I found through trying the paywall model that people still prefer their content to not be gated. This was the reason large publications like Freecodemap and Hackernoon already moved off Medium.

I still keep the publication active and going strong for those who choose to use Medium with us, but using our own platform is much more controllable and better for making content available to anyone.

, Founder of Icon for Prototypr
Prototypr
on November 29, 2019
  1. 11

    Owning your platform is 🔑.
    Congrats on the move Graeme, you can't regret it!
    This kind of situation always reminds me of this Oatmeal board

    1. 2

      🤣 Love this strip cause it's so true! Thanks for posting.

    2. 2

      haah yeah I was actually looking for this comic when I was writing the milestone, but couldn't remember where it was from. Thanks a lot, it's brilliant!!

      1. 2

        THIS... Exactly what happened to me after I PAID for Facebook ads to get followers, specifically because it made sense on the long run. And then this garbage came

        1. 1

          uff yes the very same thing happened for me - there are 6000+ people who liked our page to get updates. And now we can't reach them without paying haha! I don't know how such drastic changes can be legal..makes me sad to use FB products, seeing this on WhatsApp makes me sick:

          https://www.prototypr.io/wp-content/uploads/2019/12/945DCFB2-04FA-46EF-8EC6-DB0F0B0C18BF.jpg

  2. 3

    Always amazed by how many people don’t build on their own platform. Sure, use the other places for exposure but post to your own site as well. You never know when the rules change (look what happened when FB throttled the reach of pages) or when the platform just disappears. Or you get thrown off.

    Starting to see it with email newsletters with the attraction of places like Substack. All the content is on their site. You got to go and paste it into your own blog as well.

    1. 3

      You’re absolutely right, but be sure to remember to set up appropriate canonicals if allowed. Otherwise if the original authority isn’t clearly defined, Substack or Medium will totally eclipse the content on your own site as it’ll be seen as duplicate content.

    2. 1

      Hey Paul! From the Medium experience, I agree completely with the Substack thing. It's very attractive, and will definitely work, but true - you're never safe unless you can control the platform.

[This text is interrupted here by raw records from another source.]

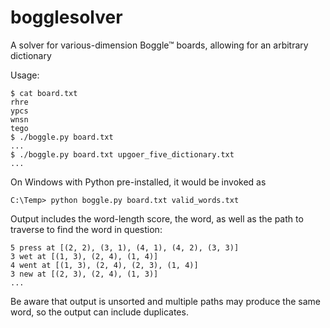 # bogglesolver
A solver for various-dimension Boggle™ boards, allowing for an arbitrary dictionary

Usage:

    $ cat board.txt
    rhre
    ypcs
    wnsn
    tego
    $ ./boggle.py board.txt
    ...
    $ ./boggle.py board.txt upgoer_five_dictionary.txt
    ...

On Windows with Python pre-installed, it would be invoked as

    C:\Temp> python boggle.py board.txt valid_words.txt
    
Output includes the word-length score, the word, as well as the path to traverse to find the word in question:

    5 press at [(2, 2), (3, 1), (4, 1), (4, 2), (3, 3)]
    3 wet at [(1, 3), (2, 4), (1, 4)]
    4 went at [(1, 3), (2, 4), (2, 3), (1, 4)]
    3 new at [(2, 3), (2, 4), (1, 3)]
    ...

Be aware that output is unsorted and multiple paths may produce the same word, so the output can include duplicates.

      Beyond that, search engines can also destroy our own platforms too 😅

      1. 2

        I think Substack might be a touch different since on Substack the eyeballs come from people who gave you their email address (it's your mailing list).

        This is different to Medium/your site where the eyeballs come from Google/Social Media.

        Taking your list out of Substack and sending them an email with another system is totally possible and will be unlikely to have a negative effect on your opens/click throughs. Whereas moving all your content from Medium to your site just won't work straight away due to SEO/authority.

        1. 1

          Hey Hugo, ah didn't know that, thanks. Substack sounds much safer. It looks to me like the only thing Substack would own is the payment part - so if you ever had to move away from them, that's the hard bit to switch. Although I never used it so I'm just guessing, but it's great that you actually keep control of your list 🙌🏽

        2. 1

          I think, regardless of SEO and authority you want to own your content on your own platform. Doesn’t matter if you’re using medium, substack, LinkedIn, Facebook or whatever. These guys can pull the rug from under you at any moment.

          As per @graeme above, use those platforms as funnels but don’t rely on having your content hosted there and there only.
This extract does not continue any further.